> **EXERCISE BRIEF**
The response should contain all of the records, copied exactly, and none of the images.
(Beginning of SUPPLIED DATA)
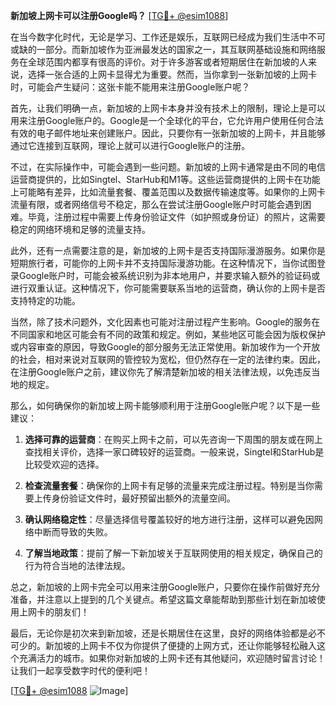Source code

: **新加坡上网卡可以注册Google吗？** [[TG💪+ @esim1088](https://t.me/s/esim1088)]

在当今数字化时代，无论是学习、工作还是娱乐，互联网已经成为我们生活中不可或缺的一部分。而新加坡作为亚洲最发达的国家之一，其互联网基础设施和网络服务在全球范围内都享有很高的评价。对于许多游客或者短期居住在新加坡的人来说，选择一张合适的上网卡显得尤为重要。然而，当你拿到一张新加坡的上网卡时，可能会产生疑问：这张卡能不能用来注册Google账户呢？

首先，让我们明确一点，新加坡的上网卡本身并没有技术上的限制，理论上是可以用来注册Google账户的。Google是一个全球化的平台，它允许用户使用任何合法有效的电子邮件地址来创建账户。因此，只要你有一张新加坡的上网卡，并且能够通过它连接到互联网，理论上就可以进行Google账户的注册。

不过，在实际操作中，可能会遇到一些问题。新加坡的上网卡通常是由不同的电信运营商提供的，比如Singtel、StarHub和M1等。这些运营商提供的上网卡在功能上可能略有差异，比如流量套餐、覆盖范围以及数据传输速度等。如果你的上网卡流量有限，或者网络信号不稳定，那么在尝试注册Google账户时可能会遇到困难。毕竟，注册过程中需要上传身份验证文件（如护照或身份证）的照片，这需要稳定的网络环境和足够的流量支持。

此外，还有一点需要注意的是，新加坡的上网卡是否支持国际漫游服务。如果你是短期旅行者，可能你的上网卡并不支持国际漫游功能。在这种情况下，当你试图登录Google账户时，可能会被系统识别为非本地用户，并要求输入额外的验证码或进行双重认证。这种情况下，你可能需要联系当地的运营商，确认你的上网卡是否支持特定的功能。

当然，除了技术问题外，文化因素也可能对注册过程产生影响。Google的服务在不同国家和地区可能会有不同的政策和规定。例如，某些地区可能会因为版权保护或内容审查的原因，导致Google的部分服务无法正常使用。新加坡作为一个开放的社会，相对来说对互联网的管控较为宽松，但仍然存在一定的法律约束。因此，在注册Google账户之前，建议你先了解清楚新加坡的相关法律法规，以免违反当地的规定。

那么，如何确保你的新加坡上网卡能够顺利用于注册Google账户呢？以下是一些建议：

1. **选择可靠的运营商**：在购买上网卡之前，可以先咨询一下周围的朋友或在网上查找相关评价，选择一家口碑较好的运营商。一般来说，Singtel和StarHub是比较受欢迎的选择。

2. **检查流量套餐**：确保你的上网卡有足够的流量来完成注册过程。特别是当你需要上传身份验证文件时，最好预留出额外的流量空间。

3. **确认网络稳定性**：尽量选择信号覆盖较好的地方进行注册，这样可以避免因网络中断而导致的失败。

4. **了解当地政策**：提前了解一下新加坡关于互联网使用的相关规定，确保自己的行为符合当地的法律法规。

总之，新加坡的上网卡完全可以用来注册Google账户，只要你在操作前做好充分准备，并注意以上提到的几个关键点。希望这篇文章能帮助到那些计划在新加坡使用上网卡的朋友们！

最后，无论你是初次来到新加坡，还是长期居住在这里，良好的网络体验都是必不可少的。新加坡的上网卡不仅为你提供了便捷的上网方式，还让你能够轻松融入这个充满活力的城市。如果你对新加坡的上网卡还有其他疑问，欢迎随时留言讨论！让我们一起享受数字时代的便利吧！

[[TG💪+ @esim1088](https://t.me/s/esim1088) ![Image](https://i.postimg.cc/4NQfJmqS/Snipaste-2025-05-13-00-14-12.png)]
(End of SUPPLIED DATA)
> **ANSWER**
Source code

: **新加坡上网卡可以注册Google吗？** [[TG💪+ @esim1088](https://t.me/s/esim1088)]

在当今数字化时代，无论是学习、工作还是娱乐，互联网已经成为我们生活中不可或缺的一部分。而新加坡作为亚洲最发达的国家之一，其互联网基础设施和网络服务在全球范围内都享有很高的评价。对于许多游客或者短期居住在新加坡的人来说，选择一张合适的上网卡显得尤为重要。然而，当你拿到一张新加坡的上网卡时，可能会产生疑问：这张卡能不能用来注册Google账户呢？

首先，让我们明确一点，新加坡的上网卡本身并没有技术上的限制，理论上是可以用来注册Google账户的。Google是一个全球化的平台，它允许用户使用任何合法有效的电子邮件地址来创建账户。因此，只要你有一张新加坡的上网卡，并且能够通过它连接到互联网，理论上就可以进行Google账户的注册。

不过，在实际操作中，可能会遇到一些问题。新加坡的上网卡通常是由不同的电信运营商提供的，比如Singtel、StarHub和M1等。这些运营商提供的上网卡在功能上可能略有差异，比如流量套餐、覆盖范围以及数据传输速度等。如果你的上网卡流量有限，或者网络信号不稳定，那么在尝试注册Google账户时可能会遇到困难。毕竟，注册过程中需要上传身份验证文件（如护照或身份证）的照片，这需要稳定的网络环境和足够的流量支持。

此外，还有一点需要注意的是，新加坡的上网卡是否支持国际漫游服务。如果你是短期旅行者，可能你的上网卡并不支持国际漫游功能。在这种情况下，当你试图登录Google账户时，可能会被系统识别为非本地用户，并要求输入额外的验证码或进行双重认证。这种情况下，你可能需要联系当地的运营商，确认你的上网卡是否支持特定的功能。

当然，除了技术问题外，文化因素也可能对注册过程产生影响。Google的服务在不同国家和地区可能会有不同的政策和规定。例如，某些地区可能会因为版权保护或内容审查的原因，导致Google的部分服务无法正常使用。新加坡作为一个开放的社会，相对来说对互联网的管控较为宽松，但仍然存在一定的法律约束。因此，在注册Google账户之前，建议你先了解清楚新加坡的相关法律法规，以免违反当地的规定。

那么，如何确保你的新加坡上网卡能够顺利用于注册Google账户呢？以下是一些建议：

1. **选择可靠的运营商**：在购买上网卡之前，可以先咨询一下周围的朋友或在网上查找相关评价，选择一家口碑较好的运营商。一般来说，Singtel和StarHub是比较受欢迎的选择。

2. **检查流量套餐**：确保你的上网卡有足够的流量来完成注册过程。特别是当你需要上传身份验证文件时，最好预留出额外的流量空间。

3. **确认网络稳定性**：尽量选择信号覆盖较好的地方进行注册，这样可以避免因网络中断而导致的失败。

4. **了解当地政策**：提前了解一下新加坡关于互联网使用的相关规定，确保自己的行为符合当地的法律法规。

总之，新加坡的上网卡完全可以用来注册Google账户，只要你在操作前做好充分准备，并注意以上提到的几个关键点。希望这篇文章能帮助到那些计划在新加坡使用上网卡的朋友们！

最后，无论你是初次来到新加坡，还是长期居住在这里，良好的网络体验都是必不可少的。新加坡的上网卡不仅为你提供了便捷的上网方式，还让你能够轻松融入这个充满活力的城市。如果你对新加坡的上网卡还有其他疑问，欢迎随时留言讨论！让我们一起享受数字时代的便利吧！

[[TG💪+ @esim1088](https://t.me/s/esim1088) ![Image](https://i.postimg.cc/4NQfJmqS/Snipaste-2025-05-13-00-14-12.png)]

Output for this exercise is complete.